I designed, tested, and intended for this circuit to work with a B+ voltage of 48VDC. This is low in comparison to most tube circuits, which often require a B+ voltage of at least 200VDC. You may get it to work at 12VDC or 120VDC but you will need to make adjustments that are beyond the scope of this writeup.

The power supply I used is a self-contained AC/DC supply from Meanwell. The part number is IRM-90-48ST. It takes 1.88A at 100-240VAC, 50 or 60 Hz directly and puts out +48VDC at 1.9A. It is fairly small and unobtrusive. As I built my Tower in an old test equipment enclosure (a Ballantine 300D VTVM if you're curious), I had plenty of room to spare.

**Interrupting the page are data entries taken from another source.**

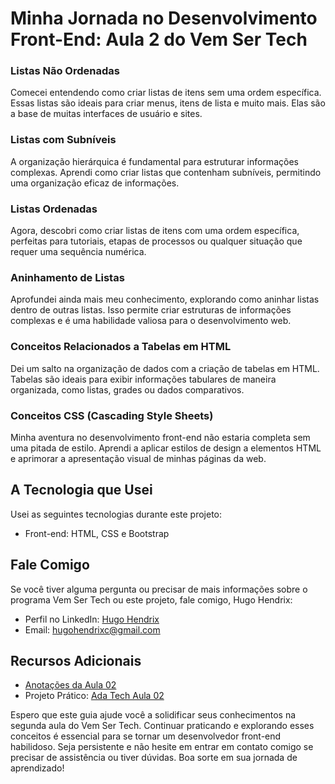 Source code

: # Minha Jornada no Desenvolvimento Front-End: Aula 2 do Vem Ser Tech


### Listas Não Ordenadas

Comecei entendendo como criar listas de itens sem uma ordem específica. Essas listas são ideais para criar menus, itens de lista e muito mais. Elas são a base de muitas interfaces de usuário e sites.

### Listas com Subníveis

A organização hierárquica é fundamental para estruturar informações complexas. Aprendi como criar listas que contenham subníveis, permitindo uma organização eficaz de informações.

### Listas Ordenadas

Agora, descobri como criar listas de itens com uma ordem específica, perfeitas para tutoriais, etapas de processos ou qualquer situação que requer uma sequência numérica.

### Aninhamento de Listas

Aprofundei ainda mais meu conhecimento, explorando como aninhar listas dentro de outras listas. Isso permite criar estruturas de informações complexas e é uma habilidade valiosa para o desenvolvimento web.

### Conceitos Relacionados a Tabelas em HTML

Dei um salto na organização de dados com a criação de tabelas em HTML. Tabelas são ideais para exibir informações tabulares de maneira organizada, como listas, grades ou dados comparativos.

### Conceitos CSS (Cascading Style Sheets)

Minha aventura no desenvolvimento front-end não estaria completa sem uma pitada de estilo. Aprendi a aplicar estilos de design a elementos HTML e aprimorar a apresentação visual de minhas páginas da web.

## A Tecnologia que Usei

Usei as seguintes tecnologias durante este projeto:

- Front-end: HTML, CSS e Bootstrap

## Fale Comigo

Se você tiver alguma pergunta ou precisar de mais informações sobre o programa Vem Ser Tech ou este projeto, fale comigo, Hugo Hendrix:

- Perfil no LinkedIn: [Hugo Hendrix](https://www.linkedin.com/in/hugohendrix/)
- Email: [hugohendrixc@gmail.com](mailto:hugohendrixc@gmail.com)

## Recursos Adicionais

- [Anotações da Aula 02](https://hugohendrix.notion.site/Anota-es-AULA-2-Front-End-Est-tico-945e6674250048a3af2dd9ffa935022e?pvs=4)
- Projeto Prático: [Ada Tech Aula 02](https://hugohendrix.github.io/ada-tech-aula02/)

Espero que este guia ajude você a solidificar seus conhecimentos na segunda aula do Vem Ser Tech. Continuar praticando e explorando esses conceitos é essencial para se tornar um desenvolvedor front-end habilidoso. Seja persistente e não hesite em entrar em contato comigo se precisar de assistência ou tiver dúvidas. Boa sorte em sua jornada de aprendizado!
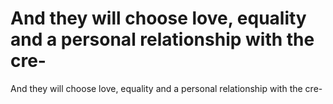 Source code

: # And they will choose love, equality and a personal relationship with the cre-

And they will choose love, equality and a personal relationship with the cre-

To get the roughly 1.4A of 6V required for the filaments, I installed a 6.3V, 3A transformer in the enclosure, as seen below. (Click on the images to expand, right-click and select 'Open image in new tab' to see full size.)

As with most things, there are a thousand different ways you could get filament power and B+ voltage to the circuit. DC/DC buck or boost converters, switch mode supplies, linear regulators, etc. Most of the 'Nixie'-style SMPS boards available will work just fine without any added noise. I just used what I had in my parts bin.

Ultimately, I did what most designers seem to do - I left the power supply out. This serves multiple purposes. It is much simpler to draw; it leaves the question of power supply to the end builder to answer; and it tends to ward off anybody who wants to build this, but doesn't really have the knowledge or ability to build it correctly and troubleshoot the circuit when it inevitably goes pear-shaped.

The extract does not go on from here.